The notice, signed by FIRS Executive Chairman Zacch Adedeji, was addressed to banks, discount houses, stockbrokers, corporate bond issuers, primary dealer market makers, financial institutions, government agencies, tax practitioners, and the general public.
According to a circular, the new rule covers interest payments on treasury bills, corporate bonds, promissory notes, and bills of exchange, with the tax deducted at the point of payment.
While the directive covers various short-term instruments, interest earned on federal government bonds remains exempt from the tax.
FIRS explained that investors will receive tax credits for the amounts withheld, except in cases where the deduction is considered a final tax.
Short-term bills have long attracted investors seeking high yields and quick maturity, but the introduction of a withholding tax may reshape the risk-reward balance for many market participants.
FIRS Executive Chairman Zacch Adedeji emphasized the importance of compliance, stating, “All relevant interest-payers are required to comply with this circular to avoid penalties and interest as stipulated in the tax law.”
The agency did not provide any estimates on the potential revenue to be generated from the new tax measure.
According to the FIRS website, withholding tax is an advance tax collected at source from certain payments made to individuals or companies.
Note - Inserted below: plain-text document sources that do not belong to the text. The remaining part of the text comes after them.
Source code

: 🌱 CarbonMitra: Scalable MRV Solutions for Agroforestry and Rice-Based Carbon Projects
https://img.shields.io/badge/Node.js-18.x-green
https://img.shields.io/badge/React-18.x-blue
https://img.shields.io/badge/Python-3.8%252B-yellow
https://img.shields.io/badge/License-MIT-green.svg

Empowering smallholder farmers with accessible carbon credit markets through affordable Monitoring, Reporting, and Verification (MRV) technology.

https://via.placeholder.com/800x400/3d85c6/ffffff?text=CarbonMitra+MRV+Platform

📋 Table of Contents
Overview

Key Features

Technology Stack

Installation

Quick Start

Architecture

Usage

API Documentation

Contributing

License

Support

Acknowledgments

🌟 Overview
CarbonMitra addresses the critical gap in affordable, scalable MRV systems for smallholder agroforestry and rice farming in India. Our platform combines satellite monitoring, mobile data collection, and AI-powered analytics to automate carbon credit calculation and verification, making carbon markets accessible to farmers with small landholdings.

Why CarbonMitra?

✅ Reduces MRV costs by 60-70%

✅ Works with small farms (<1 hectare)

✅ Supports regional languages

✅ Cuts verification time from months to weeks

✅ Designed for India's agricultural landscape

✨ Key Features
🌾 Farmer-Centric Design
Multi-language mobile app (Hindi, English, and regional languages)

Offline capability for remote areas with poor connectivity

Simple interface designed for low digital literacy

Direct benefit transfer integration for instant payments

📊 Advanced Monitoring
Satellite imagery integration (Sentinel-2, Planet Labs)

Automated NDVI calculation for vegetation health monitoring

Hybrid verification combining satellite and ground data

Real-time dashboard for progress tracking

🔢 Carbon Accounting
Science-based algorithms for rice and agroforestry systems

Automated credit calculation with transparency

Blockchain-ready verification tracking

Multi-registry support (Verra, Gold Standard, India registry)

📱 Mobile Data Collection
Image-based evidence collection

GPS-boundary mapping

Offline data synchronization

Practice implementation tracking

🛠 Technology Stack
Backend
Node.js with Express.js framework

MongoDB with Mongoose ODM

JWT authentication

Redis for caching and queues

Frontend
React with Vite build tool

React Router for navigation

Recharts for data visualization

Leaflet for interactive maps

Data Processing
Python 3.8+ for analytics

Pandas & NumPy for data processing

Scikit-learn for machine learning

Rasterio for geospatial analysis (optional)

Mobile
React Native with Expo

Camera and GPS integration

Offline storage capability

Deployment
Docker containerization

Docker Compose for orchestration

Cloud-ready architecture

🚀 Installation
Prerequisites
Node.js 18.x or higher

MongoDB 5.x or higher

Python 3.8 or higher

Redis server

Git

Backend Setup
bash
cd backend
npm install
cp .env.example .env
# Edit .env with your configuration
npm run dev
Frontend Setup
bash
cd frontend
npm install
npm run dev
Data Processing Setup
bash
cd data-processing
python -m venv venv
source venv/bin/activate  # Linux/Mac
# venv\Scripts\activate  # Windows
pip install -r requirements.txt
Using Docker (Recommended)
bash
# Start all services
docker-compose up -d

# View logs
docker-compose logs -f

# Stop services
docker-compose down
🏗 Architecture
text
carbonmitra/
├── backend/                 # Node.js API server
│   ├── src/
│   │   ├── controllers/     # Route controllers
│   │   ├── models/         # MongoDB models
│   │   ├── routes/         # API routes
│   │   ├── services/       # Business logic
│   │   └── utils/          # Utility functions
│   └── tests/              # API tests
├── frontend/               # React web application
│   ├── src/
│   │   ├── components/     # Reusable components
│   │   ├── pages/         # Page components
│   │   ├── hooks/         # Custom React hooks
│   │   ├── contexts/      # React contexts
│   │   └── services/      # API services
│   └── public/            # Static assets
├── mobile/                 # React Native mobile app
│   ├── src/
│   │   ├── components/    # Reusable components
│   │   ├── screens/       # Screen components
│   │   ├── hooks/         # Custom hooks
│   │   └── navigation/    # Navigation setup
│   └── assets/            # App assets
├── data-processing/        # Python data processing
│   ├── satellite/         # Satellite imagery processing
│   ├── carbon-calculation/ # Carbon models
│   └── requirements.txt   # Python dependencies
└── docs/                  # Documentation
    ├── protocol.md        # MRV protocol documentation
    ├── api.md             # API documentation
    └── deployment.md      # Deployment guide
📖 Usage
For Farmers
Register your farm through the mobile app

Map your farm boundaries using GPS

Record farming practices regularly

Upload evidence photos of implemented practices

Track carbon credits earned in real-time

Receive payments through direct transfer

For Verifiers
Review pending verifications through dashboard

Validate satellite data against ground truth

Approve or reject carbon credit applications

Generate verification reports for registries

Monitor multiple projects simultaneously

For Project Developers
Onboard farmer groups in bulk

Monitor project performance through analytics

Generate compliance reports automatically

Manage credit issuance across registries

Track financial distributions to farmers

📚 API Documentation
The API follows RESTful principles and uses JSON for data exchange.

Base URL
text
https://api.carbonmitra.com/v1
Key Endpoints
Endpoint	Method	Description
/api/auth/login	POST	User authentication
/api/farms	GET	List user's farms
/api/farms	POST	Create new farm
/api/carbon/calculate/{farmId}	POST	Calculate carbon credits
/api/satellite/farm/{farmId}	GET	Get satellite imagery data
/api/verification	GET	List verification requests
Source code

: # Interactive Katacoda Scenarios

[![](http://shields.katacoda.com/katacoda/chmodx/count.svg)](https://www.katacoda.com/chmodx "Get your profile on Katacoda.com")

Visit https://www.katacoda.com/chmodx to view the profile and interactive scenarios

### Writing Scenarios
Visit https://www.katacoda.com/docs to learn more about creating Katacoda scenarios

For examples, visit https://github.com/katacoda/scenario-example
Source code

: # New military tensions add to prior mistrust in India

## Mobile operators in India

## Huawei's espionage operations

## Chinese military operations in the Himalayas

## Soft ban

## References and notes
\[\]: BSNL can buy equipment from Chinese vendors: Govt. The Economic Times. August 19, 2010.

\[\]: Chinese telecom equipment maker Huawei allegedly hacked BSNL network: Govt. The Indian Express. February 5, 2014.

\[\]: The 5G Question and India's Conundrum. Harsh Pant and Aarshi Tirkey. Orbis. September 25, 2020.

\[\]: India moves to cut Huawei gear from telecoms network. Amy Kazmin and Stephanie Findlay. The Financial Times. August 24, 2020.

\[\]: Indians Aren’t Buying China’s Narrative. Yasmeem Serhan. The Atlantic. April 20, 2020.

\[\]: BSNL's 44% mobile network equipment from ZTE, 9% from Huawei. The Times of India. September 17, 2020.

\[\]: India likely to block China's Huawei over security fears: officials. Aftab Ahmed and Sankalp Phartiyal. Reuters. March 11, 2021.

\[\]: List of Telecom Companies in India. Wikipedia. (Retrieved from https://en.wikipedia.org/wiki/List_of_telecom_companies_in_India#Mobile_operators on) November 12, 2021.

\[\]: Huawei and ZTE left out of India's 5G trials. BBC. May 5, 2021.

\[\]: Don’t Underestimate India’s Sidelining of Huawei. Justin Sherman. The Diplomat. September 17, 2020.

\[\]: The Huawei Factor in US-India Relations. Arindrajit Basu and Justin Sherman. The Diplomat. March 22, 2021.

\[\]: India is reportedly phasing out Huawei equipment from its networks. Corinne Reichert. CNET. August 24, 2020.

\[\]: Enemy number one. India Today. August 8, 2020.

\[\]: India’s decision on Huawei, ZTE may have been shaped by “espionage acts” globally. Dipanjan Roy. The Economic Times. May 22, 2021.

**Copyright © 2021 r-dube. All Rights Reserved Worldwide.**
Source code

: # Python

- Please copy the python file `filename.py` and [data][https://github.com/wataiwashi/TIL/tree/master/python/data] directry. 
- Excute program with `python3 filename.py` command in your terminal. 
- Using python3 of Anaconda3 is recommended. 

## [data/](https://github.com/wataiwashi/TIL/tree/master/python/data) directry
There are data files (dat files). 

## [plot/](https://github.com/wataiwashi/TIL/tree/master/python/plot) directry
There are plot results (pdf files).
The obligation to remit the deducted amount to the appropriate tax authority rests with the payer.
Rents on properties: 10 per cent; Dividends or company profits: 10 per cent; Interest on bank deposits or securities: 10 per cent; and Royalties: 5 per cent.
Last month, the FIRS issued a directive enforcing strict compliance with withholding tax rules on interest earned from short-term securities to prevent penalties for non-compliance.